Form, Content, Metaphor, Body, and Delusion

The notion of the 'form' of a delusion has often landed phenomenological psychiatry in a bit of trouble - if only because it seems terribly hard to spell out just what it means. Here is the way I myself used to (attempt to) distinguish between form and content:

  1. Content: What a delusional belief is about - i.e. 'intentional' or 'representational' content.
  2. Form: The rational relations of the belief to other beliefs.

The temptation is to think that delusions are conceptually manque just to the extent that the person who is deluded is making a funny bunch of inferences.

But first, like, does anyone really believe that? Are they just irrational in the sense of being poor reasoners? To my mind, this seems a million miles away from the deep kind of irrationality we meet with in, say, certain schizophrenic conditions.

Second, there appears to be an untenable dualism buried in this scheme. At least, there is if one takes it that form and content are distinct aspects of belief. As if we could understand what content a belief had without having understood the kinds of inferences that holding to it licenses us to make. It always seems intuitively obvious to me that the content somehow determined the form in the case of (delusional) belief - as if one could help oneself to a notion of content and then, from that, see what inferences it legitimated. This, however, is surely, well, at least rather doubtful. Could I really be said to understand what an expression of a particular belief meant if I did not grasp what inferences from this were and were not permitted? Would not my idiocy about formal matters reflect badly on my self-attribution of a grip on content? If we defined form and content at a sub-semantic (causal, naturalistic, non-intentional) level - as, say, a matter of the words used in the (putative) expression of a belief (for the 'content'), or of the ('formal') associations to such utterances that tend to be made, then the distinction stands. But it isn't clear that it has anything to do with the belief qua belief - nor on the delusion qua delusion.

So my question is: Can we arrive at another notion of 'form', in psychopathology, which allows us to unpack just what might be awry with delusions, in a way which doesn't commit us to the above-described untenable dualism? I think we can, but the contrast with content must be abandoned as misleading. For what the idea of a formal disturbance is, I suspect, trying to articulate, albeit badly, is the idea of a disturbance which is 'deeper' than any kind of inherently correctable 'mis' phenomenon - such as a mistake or misperception or misapprehension or misunderstanding. What is articulated, although it will take our best epistemological efforts to arrive at the necessary understanding of what we mean here, is the idea that the delusion represents a disturbance in that contact with reality that consists not simply in the absence of a 'mis' phenomenon, but rather in that contact which is a precondition for intelligible talk of take and mistake, apprehension and misapprehension, understanding and misunderstanding.
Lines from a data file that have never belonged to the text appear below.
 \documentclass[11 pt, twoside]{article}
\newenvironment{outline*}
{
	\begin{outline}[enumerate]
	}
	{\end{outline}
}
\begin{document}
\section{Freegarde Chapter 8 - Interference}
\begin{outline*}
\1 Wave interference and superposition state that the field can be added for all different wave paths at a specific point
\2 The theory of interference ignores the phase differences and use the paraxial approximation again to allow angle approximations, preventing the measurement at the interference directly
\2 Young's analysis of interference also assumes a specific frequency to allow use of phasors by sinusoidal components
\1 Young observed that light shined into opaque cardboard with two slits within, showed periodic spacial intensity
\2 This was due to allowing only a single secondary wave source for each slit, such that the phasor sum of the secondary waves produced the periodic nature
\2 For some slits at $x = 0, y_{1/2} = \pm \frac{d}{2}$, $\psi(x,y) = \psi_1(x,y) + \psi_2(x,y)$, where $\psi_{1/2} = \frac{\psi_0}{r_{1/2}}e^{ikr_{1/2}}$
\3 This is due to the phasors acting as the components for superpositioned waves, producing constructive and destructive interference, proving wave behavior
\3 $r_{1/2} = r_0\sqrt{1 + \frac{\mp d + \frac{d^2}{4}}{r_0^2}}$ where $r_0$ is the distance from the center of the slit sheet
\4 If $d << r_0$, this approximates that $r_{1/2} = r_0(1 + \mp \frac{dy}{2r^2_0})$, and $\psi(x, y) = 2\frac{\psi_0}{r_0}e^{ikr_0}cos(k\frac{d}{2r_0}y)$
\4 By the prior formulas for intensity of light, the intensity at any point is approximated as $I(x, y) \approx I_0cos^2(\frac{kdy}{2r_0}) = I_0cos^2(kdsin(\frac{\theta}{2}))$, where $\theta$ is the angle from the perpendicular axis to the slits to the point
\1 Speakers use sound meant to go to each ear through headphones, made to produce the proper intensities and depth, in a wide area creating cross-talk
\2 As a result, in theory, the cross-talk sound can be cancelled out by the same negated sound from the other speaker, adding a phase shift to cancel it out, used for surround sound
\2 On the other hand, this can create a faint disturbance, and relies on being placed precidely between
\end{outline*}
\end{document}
The best way, I think, to grasp what is aberrant in true delusion (and I'm including delusional mood and delusional perception in this too, since I think these labels accurately reflect a pre-understanding that the kind of disturbance we meet with here is not a function of the mistaken nature of just delusional beliefs, but something which affects the very possibility of talking of taking or mistaking in the domain of belief, mood, and perception) is through reflection on a Wittgensteinian conception of the foundations of our grasp of meaning.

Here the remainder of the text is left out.